HOW TO COMPLETE THIS TASK: Look through the data below and show every line that includes "right".

Segment Start: SOURCE DATA

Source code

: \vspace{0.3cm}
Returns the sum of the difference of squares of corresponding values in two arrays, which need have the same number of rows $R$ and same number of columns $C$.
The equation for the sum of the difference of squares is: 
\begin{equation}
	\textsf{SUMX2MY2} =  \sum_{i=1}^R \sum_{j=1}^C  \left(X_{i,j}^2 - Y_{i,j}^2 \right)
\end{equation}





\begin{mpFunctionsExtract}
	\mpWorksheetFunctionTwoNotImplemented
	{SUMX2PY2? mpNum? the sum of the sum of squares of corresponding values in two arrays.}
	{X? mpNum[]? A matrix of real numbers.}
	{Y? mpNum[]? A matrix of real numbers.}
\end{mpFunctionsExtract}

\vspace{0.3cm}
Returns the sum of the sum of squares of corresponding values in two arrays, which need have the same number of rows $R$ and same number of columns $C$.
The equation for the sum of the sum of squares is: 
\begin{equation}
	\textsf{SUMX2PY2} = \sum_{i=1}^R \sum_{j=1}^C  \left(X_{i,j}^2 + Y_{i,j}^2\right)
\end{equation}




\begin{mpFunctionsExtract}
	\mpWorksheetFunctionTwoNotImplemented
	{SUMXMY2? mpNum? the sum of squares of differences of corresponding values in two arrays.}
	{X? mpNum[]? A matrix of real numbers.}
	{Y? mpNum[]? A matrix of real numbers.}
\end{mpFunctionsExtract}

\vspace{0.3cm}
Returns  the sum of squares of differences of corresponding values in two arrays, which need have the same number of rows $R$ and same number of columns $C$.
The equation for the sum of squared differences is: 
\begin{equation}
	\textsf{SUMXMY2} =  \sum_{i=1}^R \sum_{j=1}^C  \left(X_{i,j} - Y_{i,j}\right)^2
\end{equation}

Segment End: SOURCE DATA

WORKED SOLUTION:
	\textsf{SUMX2MY2} =  \sum_{i=1}^R \sum_{j=1}^C  \left(X_{i,j}^2 - Y_{i,j}^2 \right)
	\textsf{SUMX2PY2} = \sum_{i=1}^R \sum_{j=1}^C  \left(X_{i,j}^2 + Y_{i,j}^2\right)
	\textsf{SUMXMY2} =  \sum_{i=1}^R \sum_{j=1}^C  \left(X_{i,j} - Y_{i,j}\right)^2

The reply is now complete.